Additionally, certain genes were unique to particular clades on the concatenated RNR-PolA tree (Figure 4). While these genes may not be members of the core ancestral replication modules, they may speak to the environmental specificity of phage populations. For example, MazG nucleotide pyrophosphohydrolase was identified on clade 5 contigs (Class I Cyano SP RNR; Tyr762 PolA), clade 7 contigs (Class II RTPR; Phe762 PolA), and was a core gene on clade 9 contigs (Class II Other RNR; Phe762 PolA). In E. coli MazG was found to hydrolyze guanosine 3′, 5′ bispyrophosphate (ppGpp), an inhibitor of RNA synthesis during times of amino acid starvation (Gross et al., 2006). Within cyanophages MazG is also believed to be used during amino acid starvation by reducing the amount of ppGpp, thereby sustaining phage transcription/replication (Bryan et al., 2008). This auxiliary metabolic gene was thought to occur within several marine cyanophage by means of horizontal gene transfer (Bryan et al., 2008). For RNR-PolA clades where MazG is pervasive within the replication module, nutrient starvation may have selected for phage populations that could optimize the physiology of its hosts by reducing the effects of ppGpp and stabilizing the rate of RNA synthesis.

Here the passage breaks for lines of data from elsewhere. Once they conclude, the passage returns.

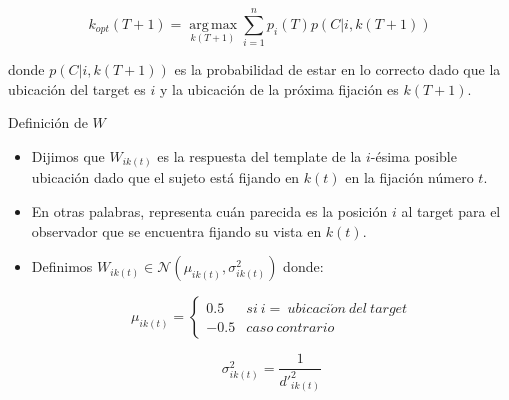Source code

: \documentclass[compress]{beamer}
\DeclareMathOperator*{\argmax}{arg\,max}
\begin{document}




\begin{frame}

$$k_{opt}(T+1) = \argmax\limits_{k(T+1)} \sum_{i=1}^n p_i(T)p(C|i,k(T+1))$$

donde $p(C|i,k(T+1))$ es la probabilidad de estar en lo correcto dado que la ubicación del target es $i$ y la ubicación de la próxima fijación es $k(T+1)$.
\end{frame}

\begin{frame}{Definición de $W$}
\begin{itemize}
\item Dijimos que $W_{ik(t)}$ es la respuesta del template de la $i$-ésima posible ubicación dado que el sujeto está fijando en $k(t)$ en la fijación número $t$. 

\item En otras palabras, representa cuán parecida es la posición $i$ al target para el observador que se encuentra fijando su vista en $k(t)$. 
\item Definimos $W_{ik(t)} \in \mathcal{N}(\mu_{ik(t)}, \sigma^2_{ik(t)})$ donde:

$$ \mu_{ik(t)}
= \left\{ \begin{array}{lc}
             0.5 &  si \ i = \ ubicaci\acute{o}n \ del \ target \\
             -0.5 &  caso \ contrario 
          \end{array}
   \right.$$

$$ \sigma^2_{ik(t)} = \displaystyle\frac{1}{d'^2_{ik(t)}}$$ 
\end{itemize}
\end{frame}
\end{document}
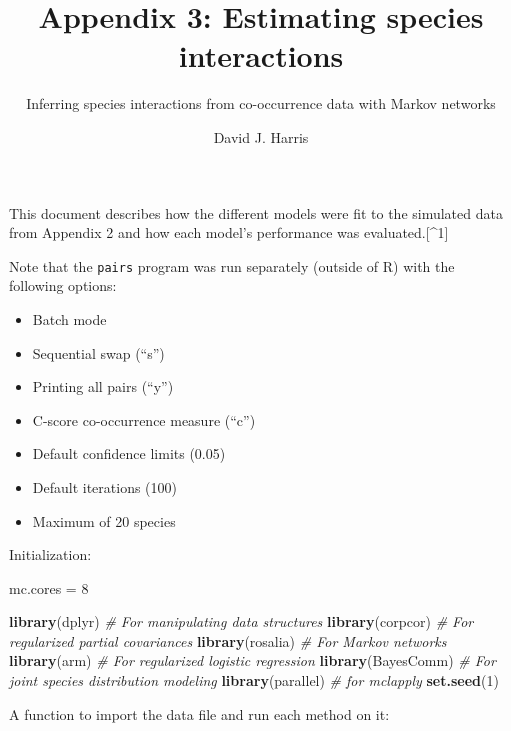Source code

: \documentclass[11pt,]{article}
\title{Appendix 3: Estimating species interactions}
\subtitle{Inferring species interactions from co-occurrence data with Markov
networks}
\author{David J. Harris}
\date{}
\newenvironment{Shaded}{\begin{snugshade}}{\end{snugshade}}
\newcommand{\KeywordTok}[1]{\textcolor[rgb]{0.13,0.29,0.53}{\textbf{{#1}}}}
\newcommand{\DecValTok}[1]{\textcolor[rgb]{0.00,0.00,0.81}{{#1}}}
\newcommand{\StringTok}[1]{\textcolor[rgb]{0.31,0.60,0.02}{{#1}}}
\newcommand{\CommentTok}[1]{\textcolor[rgb]{0.56,0.35,0.01}{\textit{{#1}}}}
\newcommand{\NormalTok}[1]{{#1}}
\providecommand{\tightlist}{%
  \setlength{\itemsep}{0pt}\setlength{\parskip}{0pt}}
\begin{document}
\maketitle

This document describes how the different models were fit to the
simulated data from Appendix 2 and how each model's performance was
evaluated.{[}\^{}1{]}

Note that the \texttt{pairs} program was run separately (outside of R)
with the following options:

\begin{itemize}
\tightlist
\item
  Batch mode
\item
  Sequential swap (``s'')
\item
  Printing all pairs (``y'')
\item
  C-score co-occurrence measure (``c'')
\item
  Default confidence limits (0.05)
\item
  Default iterations (100)
\item
  Maximum of 20 species
\end{itemize}

Initialization:

\begin{Shaded}
\begin{Highlighting}[]
\NormalTok{mc.cores =}\StringTok{ }\DecValTok{8}

\KeywordTok{library}\NormalTok{(dplyr)        }\CommentTok{# For manipulating data structures}
\KeywordTok{library}\NormalTok{(corpcor)      }\CommentTok{# For regularized partial covariances}
\KeywordTok{library}\NormalTok{(rosalia)      }\CommentTok{# For Markov networks}
\KeywordTok{library}\NormalTok{(arm)          }\CommentTok{# For regularized logistic regression}
\KeywordTok{library}\NormalTok{(BayesComm)    }\CommentTok{# For joint species distribution modeling}
\KeywordTok{library}\NormalTok{(parallel)     }\CommentTok{# for mclapply}
\KeywordTok{set.seed}\NormalTok{(}\DecValTok{1}\NormalTok{)}
\end{Highlighting}
\end{Shaded}

A function to import the data file and run each method on it:
\end{document}
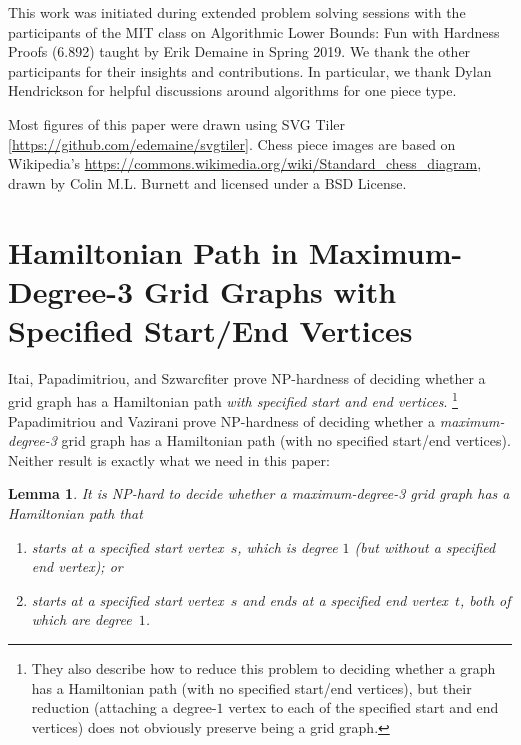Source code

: \documentclass[11pt,letterpaper]{article}
\theoremstyle{plain}
\newtheorem{lemma}[theorem]{Lemma}
\theoremstyle{definition}
\theoremstyle{remark}
\numberwithin{equation}{section}
\begin{document}
This work was initiated during extended problem solving sessions
with the participants of the MIT class on
Algorithmic Lower Bounds: Fun with Hardness Proofs (6.892)
taught by Erik Demaine in Spring 2019.
We thank the other participants for their insights and contributions.
In particular, we thank Dylan Hendrickson for helpful discussions
around algorithms for one piece type.

Most figures of this paper were drawn using SVG Tiler
[\url{https://github.com/edemaine/svgtiler}].
Chess piece images are based on Wikipedia's
\url{https://commons.wikimedia.org/wiki/Standard_chess_diagram},
drawn by Colin M.L. Burnett and licensed under a BSD License.




\appendix
\section{Hamiltonian Path in Maximum-Degree-3 Grid Graphs with Specified Start/End Vertices}
\label{app:start vertex}

Itai, Papadimitriou, and Szwarcfiter \cite{GridHamPath} prove NP-hardness of
deciding whether a grid graph has a Hamiltonian path \emph{with specified
start and end vertices}.%
%
\footnote{They also describe how to reduce this problem to
  deciding whether a graph has a Hamiltonian path
  (with no specified start/end vertices), but their reduction
  (attaching a degree-$1$ vertex to each of the specified start and
  end vertices) does not obviously preserve being a grid graph.}
%
Papadimitriou and Vazirani \cite{Degree3GridHamPath} prove NP-hardness of
deciding whether a \emph{maximum-degree-3} grid graph has a Hamiltonian path
(with no specified start/end vertices).
Neither result is exactly what we need in this paper:

\begin{lemma} \label{lem:start vertex}
  It is NP-hard to decide whether a maximum-degree-3 grid graph has a
  Hamiltonian path that
  \begin{enumerate}
  \item starts at a specified start vertex~$s$, which is degree $1$
    (but without a specified end vertex); or
  \item starts at a specified start vertex~$s$
    and ends at a specified end vertex~$t$,
    both of which are degree~$1$.
  \end{enumerate}
\end{lemma}
\end{document}

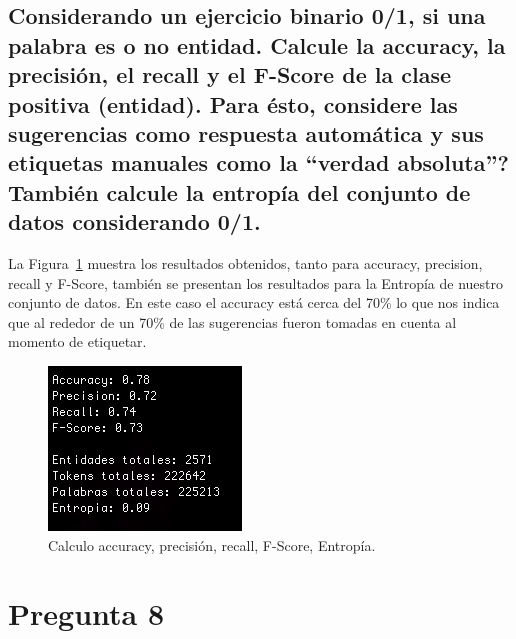 \documentclass{article}
\begin{document}
\subsection{Considerando un ejercicio binario 0/1, si una palabra es o no entidad. Calcule la accuracy, la precisión, el recall y el F-Score de la clase positiva (entidad). Para ésto, considere las sugerencias como respuesta automática y sus etiquetas manuales como la ``verdad absoluta''? También calcule la entropía del conjunto de datos considerando 0/1.}
La Figura~\ref{fig:pregunta7} muestra los resultados obtenidos, tanto para accuracy, precision, recall y F-Score, también se presentan los resultados para la Entropía de nuestro conjunto de datos. En este caso el accuracy está cerca del 70\% lo que nos indica que al rededor de un 70\% de las sugerencias fueron tomadas en cuenta al momento de etiquetar. 
\begin{figure}[h!]
\centering
\includegraphics[scale=0.6]{figuras/pregunta7.png}
\caption{Calculo accuracy, precisión, recall, F-Score, Entropía.}
\label{fig:pregunta7}
\end{figure}

\newpage
\section{Pregunta 8}
\end{document}
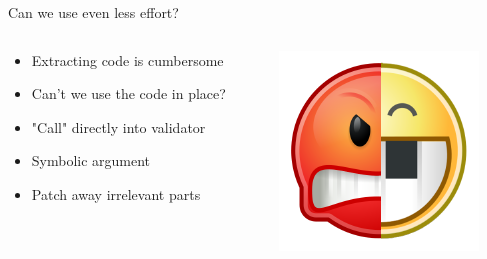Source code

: \documentclass[10pt, compress, aspectratio=169]{beamer}
\begin{document}
\begin{frame}{Can we use even less effort?}

	\begin{columns}
		\begin{column}{0.6\textwidth}
	
		\begin{itemize}
		\item Extracting code is cumbersome
		\item Can't we use the code in place?
		\item "Call" directly into validator
		\item Symbolic argument
		\item Patch away irrelevant parts
		\end{itemize}
	\end{column}
		\begin{column}{0.4\textwidth}
			\includegraphics[width=\textwidth]{images/angr-logo.png}
		\end{column}
	\end{columns}	

\end{frame}
\end{document}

Compiling a Field Guide for Aquatic Viral Metagenomics
Environmental viruses likely possess the majority of genetic diversity on the planet (Paez-Espino et al., 2016). This makes it difficult to study natural viral assemblages, as many predicted genes from viromes and viral genomes have not been seen more than once. Collectively these genes have been termed the “viral dark matter” (Roux et al., 2015). Many individual factors such as recombination, mutation, and fast replication rates contribute to the high genetic diversity of viruses; however, the overarching reason for this diversity is the ubiquity and extraordinary abundance of viruses within ecosystems. Because of their ubiquity and abundance, even the rarest of genetic events such as non-homologous recombination occur millions of times a day within the viral realm (Pedulla et al., 2003).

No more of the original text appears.